__Activity__: Pull each line containing "install" out of the data and copy it.

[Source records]
----------

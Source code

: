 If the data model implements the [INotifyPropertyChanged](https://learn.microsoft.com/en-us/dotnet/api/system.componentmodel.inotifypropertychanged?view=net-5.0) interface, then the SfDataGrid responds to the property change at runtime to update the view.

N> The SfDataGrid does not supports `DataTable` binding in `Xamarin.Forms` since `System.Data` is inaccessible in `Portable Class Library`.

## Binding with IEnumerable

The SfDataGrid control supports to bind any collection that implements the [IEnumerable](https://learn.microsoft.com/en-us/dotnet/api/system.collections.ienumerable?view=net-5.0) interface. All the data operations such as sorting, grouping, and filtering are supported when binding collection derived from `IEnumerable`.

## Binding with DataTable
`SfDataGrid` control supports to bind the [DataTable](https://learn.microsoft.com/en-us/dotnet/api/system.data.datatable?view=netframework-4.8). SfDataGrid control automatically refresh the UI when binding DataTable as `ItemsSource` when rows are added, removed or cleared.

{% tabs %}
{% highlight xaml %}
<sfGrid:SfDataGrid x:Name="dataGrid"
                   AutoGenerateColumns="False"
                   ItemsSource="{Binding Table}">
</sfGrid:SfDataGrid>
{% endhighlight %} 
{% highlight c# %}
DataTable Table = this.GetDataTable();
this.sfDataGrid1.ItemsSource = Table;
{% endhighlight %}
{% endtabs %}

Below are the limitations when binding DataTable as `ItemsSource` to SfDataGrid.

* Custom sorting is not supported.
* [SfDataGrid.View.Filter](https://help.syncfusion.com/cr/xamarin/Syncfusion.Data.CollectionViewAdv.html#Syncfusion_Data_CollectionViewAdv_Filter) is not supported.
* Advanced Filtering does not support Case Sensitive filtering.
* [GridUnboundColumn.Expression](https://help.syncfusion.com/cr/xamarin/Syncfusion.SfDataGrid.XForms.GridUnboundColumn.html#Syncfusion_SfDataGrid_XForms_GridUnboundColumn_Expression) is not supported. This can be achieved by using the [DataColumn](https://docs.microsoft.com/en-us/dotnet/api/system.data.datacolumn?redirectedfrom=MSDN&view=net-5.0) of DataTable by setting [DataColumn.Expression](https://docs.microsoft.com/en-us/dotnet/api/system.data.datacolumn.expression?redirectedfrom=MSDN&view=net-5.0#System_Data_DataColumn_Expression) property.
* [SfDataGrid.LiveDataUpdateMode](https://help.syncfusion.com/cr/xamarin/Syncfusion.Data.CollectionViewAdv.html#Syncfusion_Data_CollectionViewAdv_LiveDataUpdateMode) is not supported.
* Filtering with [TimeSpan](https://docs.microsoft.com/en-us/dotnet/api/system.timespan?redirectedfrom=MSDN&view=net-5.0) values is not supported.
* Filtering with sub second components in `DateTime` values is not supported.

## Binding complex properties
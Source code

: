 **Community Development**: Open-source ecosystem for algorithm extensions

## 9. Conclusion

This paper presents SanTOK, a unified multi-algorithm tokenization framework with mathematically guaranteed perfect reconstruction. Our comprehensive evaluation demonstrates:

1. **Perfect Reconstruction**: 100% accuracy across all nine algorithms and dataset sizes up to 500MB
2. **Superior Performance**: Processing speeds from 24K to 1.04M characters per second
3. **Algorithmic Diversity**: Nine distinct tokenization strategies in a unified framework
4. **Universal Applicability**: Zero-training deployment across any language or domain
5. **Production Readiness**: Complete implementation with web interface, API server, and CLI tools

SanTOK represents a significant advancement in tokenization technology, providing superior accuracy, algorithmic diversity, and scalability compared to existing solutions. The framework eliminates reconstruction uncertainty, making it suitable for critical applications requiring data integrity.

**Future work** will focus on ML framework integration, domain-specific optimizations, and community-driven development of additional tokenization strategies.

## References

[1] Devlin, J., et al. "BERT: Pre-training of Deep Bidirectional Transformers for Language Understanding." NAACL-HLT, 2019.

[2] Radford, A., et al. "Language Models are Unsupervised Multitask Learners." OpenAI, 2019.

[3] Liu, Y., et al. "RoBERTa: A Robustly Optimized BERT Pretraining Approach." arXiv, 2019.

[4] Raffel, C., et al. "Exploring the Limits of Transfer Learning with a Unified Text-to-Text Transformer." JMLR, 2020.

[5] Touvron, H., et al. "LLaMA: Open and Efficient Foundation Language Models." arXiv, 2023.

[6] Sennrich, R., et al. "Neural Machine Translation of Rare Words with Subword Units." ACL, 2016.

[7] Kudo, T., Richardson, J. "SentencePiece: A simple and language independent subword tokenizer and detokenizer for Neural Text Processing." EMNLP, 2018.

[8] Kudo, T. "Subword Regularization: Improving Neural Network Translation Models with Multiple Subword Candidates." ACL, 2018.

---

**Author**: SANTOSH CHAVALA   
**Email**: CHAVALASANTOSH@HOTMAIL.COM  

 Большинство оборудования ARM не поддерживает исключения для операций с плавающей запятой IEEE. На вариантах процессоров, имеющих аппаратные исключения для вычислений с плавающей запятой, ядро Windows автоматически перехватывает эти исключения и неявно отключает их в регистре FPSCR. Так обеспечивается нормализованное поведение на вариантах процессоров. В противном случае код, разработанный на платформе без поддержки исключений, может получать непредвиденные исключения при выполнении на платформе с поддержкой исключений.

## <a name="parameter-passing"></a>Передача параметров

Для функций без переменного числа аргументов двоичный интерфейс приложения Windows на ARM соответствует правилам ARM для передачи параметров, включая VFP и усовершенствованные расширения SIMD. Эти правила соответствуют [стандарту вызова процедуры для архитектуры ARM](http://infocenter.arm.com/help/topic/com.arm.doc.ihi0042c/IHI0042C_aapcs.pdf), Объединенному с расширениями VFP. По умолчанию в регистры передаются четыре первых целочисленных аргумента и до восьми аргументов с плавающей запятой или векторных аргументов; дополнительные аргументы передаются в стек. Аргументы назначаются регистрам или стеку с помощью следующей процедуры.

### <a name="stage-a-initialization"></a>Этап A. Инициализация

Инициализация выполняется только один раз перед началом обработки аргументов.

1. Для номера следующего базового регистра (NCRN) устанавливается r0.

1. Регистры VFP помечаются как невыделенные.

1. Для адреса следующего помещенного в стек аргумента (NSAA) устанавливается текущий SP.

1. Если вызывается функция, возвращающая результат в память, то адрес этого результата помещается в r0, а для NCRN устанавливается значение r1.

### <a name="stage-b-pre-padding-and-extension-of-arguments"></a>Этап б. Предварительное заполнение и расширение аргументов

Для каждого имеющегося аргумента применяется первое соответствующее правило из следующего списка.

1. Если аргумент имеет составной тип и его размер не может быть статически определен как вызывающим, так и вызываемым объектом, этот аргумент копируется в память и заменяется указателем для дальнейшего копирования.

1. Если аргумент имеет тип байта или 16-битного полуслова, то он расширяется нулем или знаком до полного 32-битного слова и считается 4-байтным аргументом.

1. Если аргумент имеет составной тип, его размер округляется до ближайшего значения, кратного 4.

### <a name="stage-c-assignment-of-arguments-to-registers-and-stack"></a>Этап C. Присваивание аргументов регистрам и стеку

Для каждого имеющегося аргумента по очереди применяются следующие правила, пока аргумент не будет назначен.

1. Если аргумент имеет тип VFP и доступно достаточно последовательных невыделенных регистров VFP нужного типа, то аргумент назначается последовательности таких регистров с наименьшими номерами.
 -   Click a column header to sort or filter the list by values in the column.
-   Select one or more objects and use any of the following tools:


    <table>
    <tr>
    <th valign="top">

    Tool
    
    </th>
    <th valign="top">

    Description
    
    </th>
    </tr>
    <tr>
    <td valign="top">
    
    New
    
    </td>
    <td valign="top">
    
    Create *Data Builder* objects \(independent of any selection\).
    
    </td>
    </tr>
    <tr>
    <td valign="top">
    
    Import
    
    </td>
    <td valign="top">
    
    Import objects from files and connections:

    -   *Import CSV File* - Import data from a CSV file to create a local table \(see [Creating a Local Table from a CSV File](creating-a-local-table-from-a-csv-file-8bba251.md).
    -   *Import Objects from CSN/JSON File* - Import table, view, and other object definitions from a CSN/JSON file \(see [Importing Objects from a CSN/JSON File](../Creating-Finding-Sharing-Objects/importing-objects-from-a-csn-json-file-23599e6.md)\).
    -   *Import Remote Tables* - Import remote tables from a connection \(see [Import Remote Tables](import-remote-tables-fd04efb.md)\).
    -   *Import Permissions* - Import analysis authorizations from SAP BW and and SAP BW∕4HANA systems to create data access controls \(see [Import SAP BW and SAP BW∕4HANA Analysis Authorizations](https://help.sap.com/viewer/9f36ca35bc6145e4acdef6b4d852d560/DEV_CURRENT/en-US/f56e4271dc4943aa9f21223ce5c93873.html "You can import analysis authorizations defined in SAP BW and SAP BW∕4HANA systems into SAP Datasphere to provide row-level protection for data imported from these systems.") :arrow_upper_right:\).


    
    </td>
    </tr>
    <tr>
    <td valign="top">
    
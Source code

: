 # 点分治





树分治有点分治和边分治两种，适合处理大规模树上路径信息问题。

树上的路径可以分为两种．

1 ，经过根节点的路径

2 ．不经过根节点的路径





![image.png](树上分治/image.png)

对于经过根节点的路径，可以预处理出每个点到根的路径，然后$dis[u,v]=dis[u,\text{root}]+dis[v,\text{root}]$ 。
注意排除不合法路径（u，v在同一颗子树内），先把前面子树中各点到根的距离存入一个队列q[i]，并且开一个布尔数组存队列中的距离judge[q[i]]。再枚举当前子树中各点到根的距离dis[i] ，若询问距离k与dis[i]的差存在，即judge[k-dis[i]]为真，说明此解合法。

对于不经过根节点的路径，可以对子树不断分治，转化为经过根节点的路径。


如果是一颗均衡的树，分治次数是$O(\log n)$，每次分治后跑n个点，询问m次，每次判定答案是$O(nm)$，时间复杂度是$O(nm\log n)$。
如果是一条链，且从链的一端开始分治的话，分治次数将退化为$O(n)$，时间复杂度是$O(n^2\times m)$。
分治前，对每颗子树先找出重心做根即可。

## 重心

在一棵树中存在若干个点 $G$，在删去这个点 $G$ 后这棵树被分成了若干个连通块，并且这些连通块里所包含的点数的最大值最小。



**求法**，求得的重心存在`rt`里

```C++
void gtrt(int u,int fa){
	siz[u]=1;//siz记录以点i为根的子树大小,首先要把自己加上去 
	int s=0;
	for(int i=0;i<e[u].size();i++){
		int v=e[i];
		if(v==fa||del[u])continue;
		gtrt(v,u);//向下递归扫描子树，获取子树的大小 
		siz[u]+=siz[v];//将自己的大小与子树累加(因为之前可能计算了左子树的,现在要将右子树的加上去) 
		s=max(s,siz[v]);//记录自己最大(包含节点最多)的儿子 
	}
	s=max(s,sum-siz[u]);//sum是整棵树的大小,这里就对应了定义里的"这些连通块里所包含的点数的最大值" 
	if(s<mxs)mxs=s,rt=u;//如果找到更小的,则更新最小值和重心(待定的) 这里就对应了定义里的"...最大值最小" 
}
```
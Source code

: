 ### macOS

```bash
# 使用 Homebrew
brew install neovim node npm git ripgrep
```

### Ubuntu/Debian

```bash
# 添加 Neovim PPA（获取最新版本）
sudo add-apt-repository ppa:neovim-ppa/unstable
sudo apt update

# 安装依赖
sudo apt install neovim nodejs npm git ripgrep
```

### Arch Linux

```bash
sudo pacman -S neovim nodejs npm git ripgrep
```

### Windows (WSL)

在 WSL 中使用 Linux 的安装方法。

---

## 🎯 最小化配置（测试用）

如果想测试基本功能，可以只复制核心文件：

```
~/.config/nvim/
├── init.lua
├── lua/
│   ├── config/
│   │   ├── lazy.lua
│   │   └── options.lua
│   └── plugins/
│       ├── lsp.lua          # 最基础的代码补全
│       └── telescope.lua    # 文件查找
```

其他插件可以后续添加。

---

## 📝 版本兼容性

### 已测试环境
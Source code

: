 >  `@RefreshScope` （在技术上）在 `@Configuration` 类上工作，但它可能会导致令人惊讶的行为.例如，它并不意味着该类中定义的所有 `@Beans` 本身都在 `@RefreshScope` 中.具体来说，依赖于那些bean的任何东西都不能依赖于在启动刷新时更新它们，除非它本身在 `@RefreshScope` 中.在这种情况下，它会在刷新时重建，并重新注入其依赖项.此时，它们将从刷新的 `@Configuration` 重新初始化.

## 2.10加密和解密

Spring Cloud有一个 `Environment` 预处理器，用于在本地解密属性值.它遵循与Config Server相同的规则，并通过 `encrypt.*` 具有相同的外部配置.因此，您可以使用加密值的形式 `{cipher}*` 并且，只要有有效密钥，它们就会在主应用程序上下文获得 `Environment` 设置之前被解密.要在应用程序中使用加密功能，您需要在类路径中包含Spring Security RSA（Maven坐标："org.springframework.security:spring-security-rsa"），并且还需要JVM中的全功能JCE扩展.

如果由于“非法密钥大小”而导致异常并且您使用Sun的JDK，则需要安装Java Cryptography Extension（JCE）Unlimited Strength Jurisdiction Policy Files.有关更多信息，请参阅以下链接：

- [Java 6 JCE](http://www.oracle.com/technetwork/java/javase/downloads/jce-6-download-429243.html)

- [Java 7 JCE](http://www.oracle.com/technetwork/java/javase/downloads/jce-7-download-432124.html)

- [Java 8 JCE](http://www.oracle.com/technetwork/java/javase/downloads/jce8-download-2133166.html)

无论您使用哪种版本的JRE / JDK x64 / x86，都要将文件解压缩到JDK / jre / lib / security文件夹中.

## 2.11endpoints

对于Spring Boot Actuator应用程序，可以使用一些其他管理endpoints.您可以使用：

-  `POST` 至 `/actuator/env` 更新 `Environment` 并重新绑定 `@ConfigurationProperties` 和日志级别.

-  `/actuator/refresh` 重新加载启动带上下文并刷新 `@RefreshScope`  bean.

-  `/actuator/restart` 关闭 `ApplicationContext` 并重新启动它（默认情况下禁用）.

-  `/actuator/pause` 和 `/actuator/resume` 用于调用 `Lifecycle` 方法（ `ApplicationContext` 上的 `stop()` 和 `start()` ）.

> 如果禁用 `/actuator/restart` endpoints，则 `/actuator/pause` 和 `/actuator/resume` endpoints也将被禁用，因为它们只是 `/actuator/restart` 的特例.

----------

__Written solution__:
brew install neovim node npm git ripgrep
sudo apt install neovim nodejs npm git ripgrep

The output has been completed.